----- RECORDS SUPPLIED -----

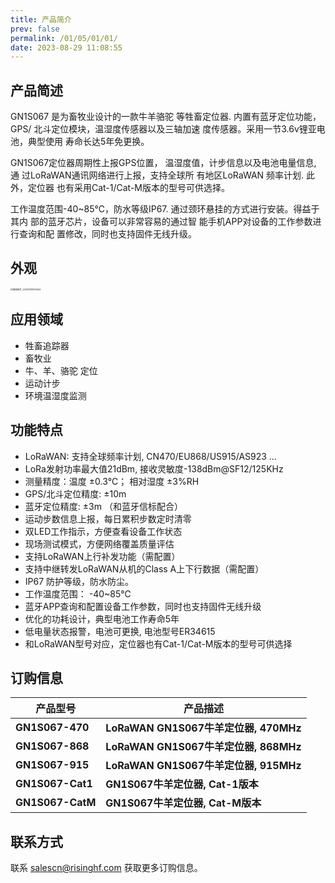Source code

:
 ```yaml
---
title: 产品简介
prev: false
permalink: /01/05/01/01/
date: 2023-08-29 11:08:55
---
```


## 产品简述

GN1S067 是为畜牧业设计的一款牛羊骆驼 等牲畜定位器. 内置有蓝牙定位功能，GPS/ 北斗定位模块，温湿度传感器以及三轴加速 度传感器。采用一节3.6v锂亚电池，典型使用 寿命长达5年免更换。

GN1S067定位器周期性上报GPS位置， 温湿度值，计步信息以及电池电量信息, 通 过LoRaWAN通讯网络进行上报，支持全球所 有地区LoRaWAN 频率计划. 此外，定位器 也有采用Cat-1/Cat-M版本的型号可供选择。

工作温度范围-40~85℃，防水等级IP67. 通过颈环悬挂的方式进行安装。得益于其内 部的蓝牙芯片，设备可以非常容易的通过智 能手机APP对设备的工作参数进行查询和配 置修改，同时也支持固件无线升级。

## 外观

<img src="https://wiki.risinghf.com/upload/img/bf8c3c7acc9688234d51543a7b071e22.jpg" alt="微信图片_20230815150624" style="zoom:25%;" />

## 应用领域

- 牲畜追踪器
- 畜牧业
- 牛、羊、骆驼 定位
- 运动计步
- 环境温湿度监测

## 功能特点

- LoRaWAN: 支持全球频率计划, CN470/EU868/US915/AS923 …
- LoRa发射功率最大值21dBm, 接收灵敏度-138dBm@SF12/125KHz
- 测量精度：温度 ±0.3℃； 相对湿度 ±3%RH
- GPS/北斗定位精度: ±10m
- 蓝牙定位精度: ±3m （和蓝牙信标配合）
- 运动步数信息上报，每日累积步数定时清零
- 双LED工作指示，方便查看设备工作状态
- 现场测试模式，方便网络覆盖质量评估
- 支持LoRaWAN上行补发功能（需配置）
- 支持中继转发LoRaWAN从机的Class A上下行数据（需配置）
- IP67 防护等级，防水防尘。
- 工作温度范围： -40~85℃
- 蓝牙APP查询和配置设备工作参数，同时也支持固件无线升级
- 优化的功耗设计，典型电池工作寿命5年
- 低电量状态报警，电池可更换, 电池型号ER34615
- 和LoRaWAN型号对应，定位器也有Cat-1/Cat-M版本的型号可供选择

## 订购信息

| 产品型号         | 产品描述                              |
| --------------- | ------------------------------------- |
| **GN1S067-470** | **LoRaWAN GN1S067牛羊定位器, 470MHz** |
| **GN1S067-868** | **LoRaWAN GN1S067牛羊定位器, 868MHz** |
| **GN1S067-915** | **LoRaWAN GN1S067牛羊定位器, 915MHz** |
| **GN1S067-Cat1** | **GN1S067牛羊定位器, Cat-1版本**      |
| **GN1S067-CatM** | **GN1S067牛羊定位器, Cat-M版本**      |

## 联系方式

联系 salescn@risinghf.com 获取更多订购信息。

-----

• [PROBLEM TO SOLVE]: What must be returned is a bare number, the count of lines in the entries holding the string "工作温度范围".

• [RESPONSE]: 2